First Quarter Results Support Bullish Thesis
The company’s first quarter 2026 performance, announced April 22, provided concrete data supporting the optimistic outlook.
Topline revenue totaled $9.3 billion, reflecting 16% annual growth. Earnings per share of $1.98 exceeded the consensus forecast of $1.84 by 7.6%.
The standout metric was order intake. First quarter orders reached $18.3 billion, climbing 71% on an organic basis, with strength evident across Power, Wind, and Electrification divisions. The company’s total backlog expanded to $163 billion, adding $13 billion in just three months.
Free cash flow of $4.8 billion represented more than a fourfold increase year-over-year. Adjusted EBITDA nearly doubled to $0.9 billion, while margins widened by 390 basis points to 9.6%.
CEO Scott Strazik emphasized momentum in gas turbine demand. Gas Power equipment backlog and slot reservations expanded from 83 gigawatts to 100 gigawatts during Q1. Management now projects reaching at least 110 gigawatts by the conclusion of 2026.
Management Elevates Full-Year Projections
Following the strong quarterly performance, GEV increased its full-year 2026 outlook across all key financial measures.
Revenue expectations now range from $44.5 billion to $45.5 billion. Adjusted EBITDA margin guidance improved to 12–14%, compared with the prior 11–13% range. Free cash flow projections jumped significantly to $6.5–$7.5 billion from the earlier $5.0–$5.5 billion target.
The company closed Q1 with cash holdings of $10.2 billion and returned $1.4 billion to shareholders via stock repurchases and dividend payments.
Wall Street coverage has strengthened as well.

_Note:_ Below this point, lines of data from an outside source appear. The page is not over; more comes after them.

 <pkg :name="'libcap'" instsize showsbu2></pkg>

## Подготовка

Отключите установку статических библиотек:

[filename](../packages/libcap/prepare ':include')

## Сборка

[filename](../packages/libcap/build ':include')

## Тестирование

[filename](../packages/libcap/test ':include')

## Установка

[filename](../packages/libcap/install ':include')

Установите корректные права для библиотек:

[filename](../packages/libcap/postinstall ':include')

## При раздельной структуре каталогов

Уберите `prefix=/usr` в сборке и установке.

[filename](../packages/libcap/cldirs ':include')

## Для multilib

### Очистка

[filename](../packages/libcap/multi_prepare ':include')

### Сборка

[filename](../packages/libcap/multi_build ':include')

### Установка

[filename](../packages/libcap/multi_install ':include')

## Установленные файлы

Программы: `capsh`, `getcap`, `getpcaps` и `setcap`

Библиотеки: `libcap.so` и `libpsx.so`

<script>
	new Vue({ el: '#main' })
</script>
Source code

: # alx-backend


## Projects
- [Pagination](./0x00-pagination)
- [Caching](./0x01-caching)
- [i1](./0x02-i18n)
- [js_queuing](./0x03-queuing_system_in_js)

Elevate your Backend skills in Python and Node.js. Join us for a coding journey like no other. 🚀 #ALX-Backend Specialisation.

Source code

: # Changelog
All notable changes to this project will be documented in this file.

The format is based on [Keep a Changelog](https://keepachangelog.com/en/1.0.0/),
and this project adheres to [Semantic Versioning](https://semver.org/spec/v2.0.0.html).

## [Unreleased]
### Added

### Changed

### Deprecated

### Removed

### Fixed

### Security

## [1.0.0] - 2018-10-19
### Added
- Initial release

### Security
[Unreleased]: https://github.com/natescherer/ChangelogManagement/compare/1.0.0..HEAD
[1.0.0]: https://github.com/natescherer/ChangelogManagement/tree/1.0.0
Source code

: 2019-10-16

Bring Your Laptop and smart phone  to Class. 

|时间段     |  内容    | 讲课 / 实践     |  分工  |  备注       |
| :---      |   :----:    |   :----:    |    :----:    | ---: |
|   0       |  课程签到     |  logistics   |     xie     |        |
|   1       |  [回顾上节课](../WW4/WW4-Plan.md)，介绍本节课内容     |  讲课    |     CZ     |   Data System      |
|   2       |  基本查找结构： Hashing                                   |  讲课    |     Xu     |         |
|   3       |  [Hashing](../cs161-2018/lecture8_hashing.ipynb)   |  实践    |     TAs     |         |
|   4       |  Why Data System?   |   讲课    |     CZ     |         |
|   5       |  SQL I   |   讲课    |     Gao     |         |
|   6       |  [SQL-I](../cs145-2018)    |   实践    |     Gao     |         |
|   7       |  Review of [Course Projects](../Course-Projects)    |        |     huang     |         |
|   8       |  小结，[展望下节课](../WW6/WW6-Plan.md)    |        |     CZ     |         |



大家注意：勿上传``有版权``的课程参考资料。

Bernstein launched coverage with an outperform recommendation. Jefferies elevated its price objective to $1,210 while reaffirming its Buy rating, highlighting a robust order backlog extending through 2031.
InvestingPro’s valuation framework suggests the stock currently trades above its Fair Value calculation — an important consideration for position sizing.
From a technical perspective, shares encountered resistance around the $1,170–$1,180 level on July 2 before retreating slightly. The 50-day, 100-day, and 200-day moving averages are positioned at approximately $1,052, $959, and $794 respectively.
Second quarter 2026 results are scheduled for release on July 22. The company carries a Zacks Rank of 2 (Buy) with a favorable Earnings ESP of 10.35%, as analyst estimates have trended higher approaching the announcement.